Peter Carsten, photographer and Ulyse Nardin ambassador has given us his vision of Iceland. He describes its volcanic relief, echoing the topical issue surrounding the Grímsvötn volcano – which has been asleep since 2011 and is slowly waking up.

"The rugged terrain of Iceland appears before me as my plane lands at Keflavik Airport in Iceland. Iceland has an almost lunar landscape (the US actually used Iceland for astronaut training because of the similarity). It feels like landing on another planet.
Vast fields of craggy red and black lava rock, yellow orange and green moss are everywhere. Far off in the distance, dark and looming mountains with high clouds well above, great white glaciers and deep fjords cutting all the way down to the sea.

The volcanic topography with its mountains that jut out of the earth like Viking daggers is a magnificent and dangerous place known as the “Land of Ice and Fire” for the contrast between the high level of volcanic activity and the extensive glaciers.  The sky is a leaden grey, the green sea churning over the coast in timeless, aquatic unrest. These are the dangerous lands that the Icelanders left ten centuries ago in their longboats to raid and pillage foreign lands. I have come here on my own “raid”; to photograph Iceland’s ever changing surface and its active volcanoes.

A giant force separates here the Eurasian and North American tectonic plates and creates new land at the “Icelandic hotspot”. It is a fascinating place and unlike any other I have ever seen in the world. I am fascinated by is geological life; in 2010 the eruption of Eyjafjallajökull hurled ash and lava 20 km into the atmosphere, halting all air traffic. Not to speak about historic eruptions like Laki in 1783/1784, one of the biggest eruptions the last 2000 years. The temperature dropped in the whole Northern Hemisphere for 1,5°C and poisonous gases affected Europe. Once in Iceland you can look into the ridge that separates the plates and throw a stone from Europe to North America.
It may be an ancient swath of sub-arctic land, but it is still growing thanks to its continuing volcanic activity. The second largest island in Europe, after Great Britain (the largest) and before Ireland (third largest), the latest addition to Iceland was Surtsey, in the Vestmannaeyjar (“the Westman Islands,” so named for two Westmen–Irishmen–slaves who escaped from the original Norse settlers and were found on the islands). Surtsey was born from the sea and the fire over the course of four years between 1963 and 1967. It was named for a fire-giant, or Jötunn, from Norse mythology, and has been scientifically important as it has given researchers a chance to actually watch the formation of new land and its subsequent colonization by animal and plant species."

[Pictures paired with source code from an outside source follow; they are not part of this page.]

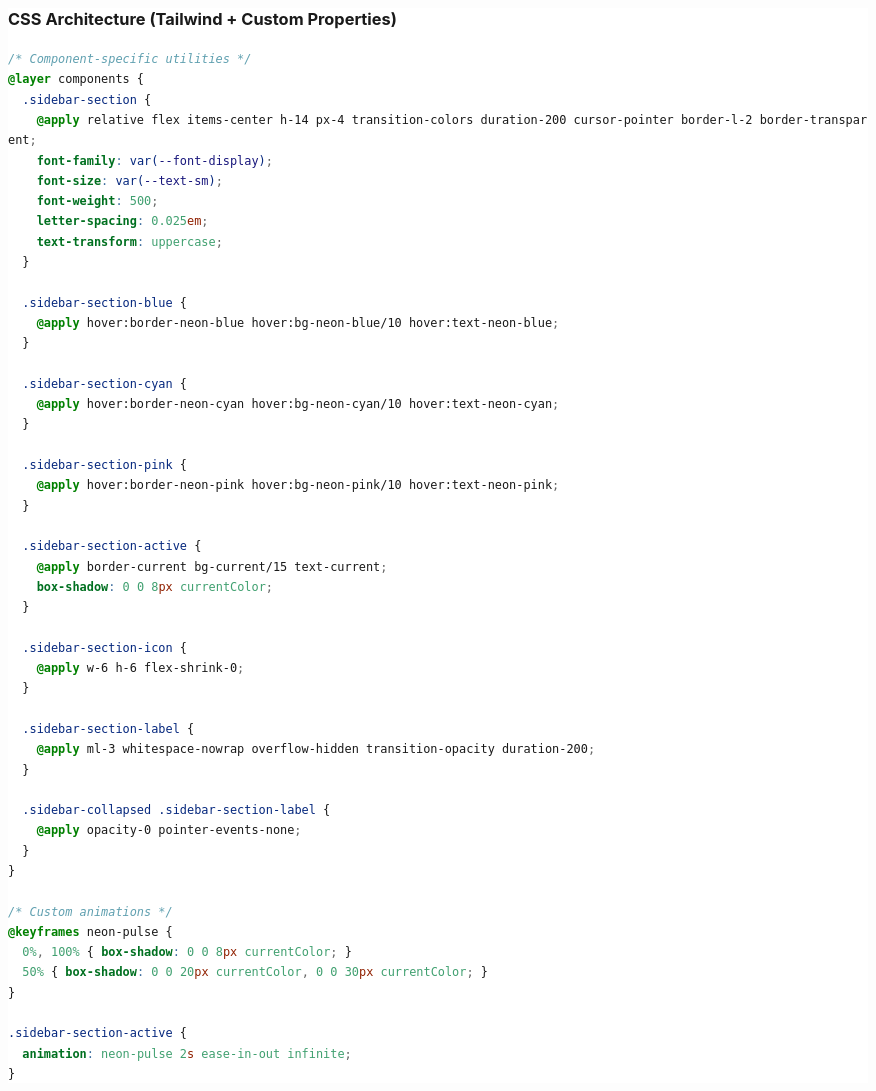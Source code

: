 ### CSS Architecture (Tailwind + Custom Properties)
```css
/* Component-specific utilities */
@layer components {
  .sidebar-section {
    @apply relative flex items-center h-14 px-4 transition-colors duration-200 cursor-pointer border-l-2 border-transparent;
    font-family: var(--font-display);
    font-size: var(--text-sm);
    font-weight: 500;
    letter-spacing: 0.025em;
    text-transform: uppercase;
  }
  
  .sidebar-section-blue {
    @apply hover:border-neon-blue hover:bg-neon-blue/10 hover:text-neon-blue;
  }
  
  .sidebar-section-cyan {
    @apply hover:border-neon-cyan hover:bg-neon-cyan/10 hover:text-neon-cyan;
  }
  
  .sidebar-section-pink {
    @apply hover:border-neon-pink hover:bg-neon-pink/10 hover:text-neon-pink;
  }
  
  .sidebar-section-active {
    @apply border-current bg-current/15 text-current;
    box-shadow: 0 0 8px currentColor;
  }
  
  .sidebar-section-icon {
    @apply w-6 h-6 flex-shrink-0;
  }
  
  .sidebar-section-label {
    @apply ml-3 whitespace-nowrap overflow-hidden transition-opacity duration-200;
  }
  
  .sidebar-collapsed .sidebar-section-label {
    @apply opacity-0 pointer-events-none;
  }
}

/* Custom animations */
@keyframes neon-pulse {
  0%, 100% { box-shadow: 0 0 8px currentColor; }
  50% { box-shadow: 0 0 20px currentColor, 0 0 30px currentColor; }
}

.sidebar-section-active {
  animation: neon-pulse 2s ease-in-out infinite;
}
```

I am a German photographer, filmmaker, biologist, adventurer, and World Press Award winner,  constantly searching for the “extremes of nature”. I was born in Munich, Germany in 1958, and through the years became a technical climber, paraglider, caver, diver, and cannoneer. I specialize in going to extremes: from scuba diving in a glacier on Mont Blanc, to crossing the Sahara on a camel, to caving in Borneo – nothing can keep me from a photographic adventure. I am always living on the edge with my camera, searching for places where nature is still pure and where my survival will depend on my wits and my skills.
I am enthusiastically obsessed with devising innovative photographic techniques to capture never-before-seen images from some of the scariest environments on the planet. My many adventures include braving toxic caverns and acid waterfalls to shoot photographs within the deepest ice shafts on earth, rappelling into active volcanoes with turbulent lava lakes and superheated thermal caves, and breaking altitude records while flying my motorized paraglider.

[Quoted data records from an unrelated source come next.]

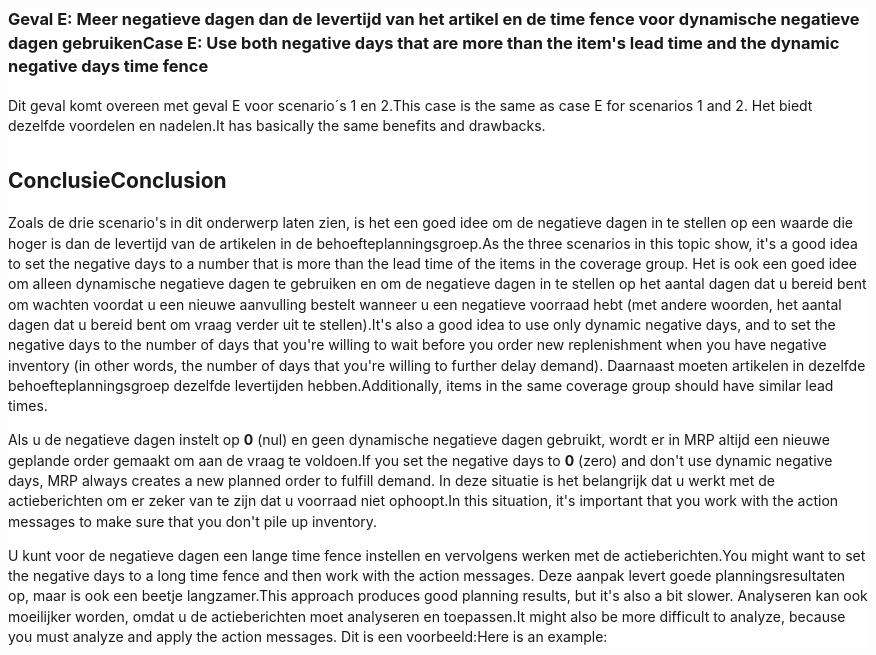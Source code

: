 ### <a name="case-e-use-both-negative-days-that-are-more-than-the-items-lead-time-and-the-dynamic-negative-days-time-fence"></a><span data-ttu-id="c76fd-253">Geval E: Meer negatieve dagen dan de levertijd van het artikel en de time fence voor dynamische negatieve dagen gebruiken</span><span class="sxs-lookup"><span data-stu-id="c76fd-253">Case E: Use both negative days that are more than the item's lead time and the dynamic negative days time fence</span></span>

<span data-ttu-id="c76fd-254">Dit geval komt overeen met geval E voor scenario´s 1 en 2.</span><span class="sxs-lookup"><span data-stu-id="c76fd-254">This case is the same as case E for scenarios 1 and 2.</span></span> <span data-ttu-id="c76fd-255">Het biedt dezelfde voordelen en nadelen.</span><span class="sxs-lookup"><span data-stu-id="c76fd-255">It has basically the same benefits and drawbacks.</span></span>

## <a name="conclusion"></a><span data-ttu-id="c76fd-256">Conclusie</span><span class="sxs-lookup"><span data-stu-id="c76fd-256">Conclusion</span></span>

<span data-ttu-id="c76fd-257">Zoals de drie scenario's in dit onderwerp laten zien, is het een goed idee om de negatieve dagen in te stellen op een waarde die hoger is dan de levertijd van de artikelen in de behoefteplanningsgroep.</span><span class="sxs-lookup"><span data-stu-id="c76fd-257">As the three scenarios in this topic show, it's a good idea to set the negative days to a number that is more than the lead time of the items in the coverage group.</span></span> <span data-ttu-id="c76fd-258">Het is ook een goed idee om alleen dynamische negatieve dagen te gebruiken en om de negatieve dagen in te stellen op het aantal dagen dat u bereid bent om wachten voordat u een nieuwe aanvulling bestelt wanneer u een negatieve voorraad hebt (met andere woorden, het aantal dagen dat u bereid bent om vraag verder uit te stellen).</span><span class="sxs-lookup"><span data-stu-id="c76fd-258">It's also a good idea to use only dynamic negative days, and to set the negative days to the number of days that you're willing to wait before you order new replenishment when you have negative inventory (in other words, the number of days that you're willing to further delay demand).</span></span> <span data-ttu-id="c76fd-259">Daarnaast moeten artikelen in dezelfde behoefteplanningsgroep dezelfde levertijden hebben.</span><span class="sxs-lookup"><span data-stu-id="c76fd-259">Additionally, items in the same coverage group should have similar lead times.</span></span>

<span data-ttu-id="c76fd-260">Als u de negatieve dagen instelt op **0** (nul) en geen dynamische negatieve dagen gebruikt, wordt er in MRP altijd een nieuwe geplande order gemaakt om aan de vraag te voldoen.</span><span class="sxs-lookup"><span data-stu-id="c76fd-260">If you set the negative days to **0** (zero) and don't use dynamic negative days, MRP always creates a new planned order to fulfill demand.</span></span> <span data-ttu-id="c76fd-261">In deze situatie is het belangrijk dat u werkt met de actieberichten om er zeker van te zijn dat u voorraad niet ophoopt.</span><span class="sxs-lookup"><span data-stu-id="c76fd-261">In this situation, it's important that you work with the action messages to make sure that you don't pile up inventory.</span></span>

<span data-ttu-id="c76fd-262">U kunt voor de negatieve dagen een lange time fence instellen en vervolgens werken met de actieberichten.</span><span class="sxs-lookup"><span data-stu-id="c76fd-262">You might want to set the negative days to a long time fence and then work with the action messages.</span></span> <span data-ttu-id="c76fd-263">Deze aanpak levert goede planningsresultaten op, maar is ook een beetje langzamer.</span><span class="sxs-lookup"><span data-stu-id="c76fd-263">This approach produces good planning results, but it's also a bit slower.</span></span> <span data-ttu-id="c76fd-264">Analyseren kan ook moeilijker worden, omdat u de actieberichten moet analyseren en toepassen.</span><span class="sxs-lookup"><span data-stu-id="c76fd-264">It might also be more difficult to analyze, because you must analyze and apply the action messages.</span></span> <span data-ttu-id="c76fd-265">Dit is een voorbeeld:</span><span class="sxs-lookup"><span data-stu-id="c76fd-265">Here is an example:</span></span>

Partnered w/ Ulysse Nardin on FREAK X ICE and FREAK X MAGMA as the “new Ulysse of the Xtreme” Carsten is on an Odyssey to some the most dangerous places on the planet, including Iceland. The beautiful coastal landscapes, excellent wind conditions, and its biodiversity make it an excellent sailing destination. Its remoteness, the rocky coasts, shallow waters, and tidal conditions make Iceland more suitable for experienced sailors, as the weather can change quickly and dramatically. He is ready with his camera; his inner fortitude and his innate sense of curiosity to conquer these mysterious, majestic landscapes.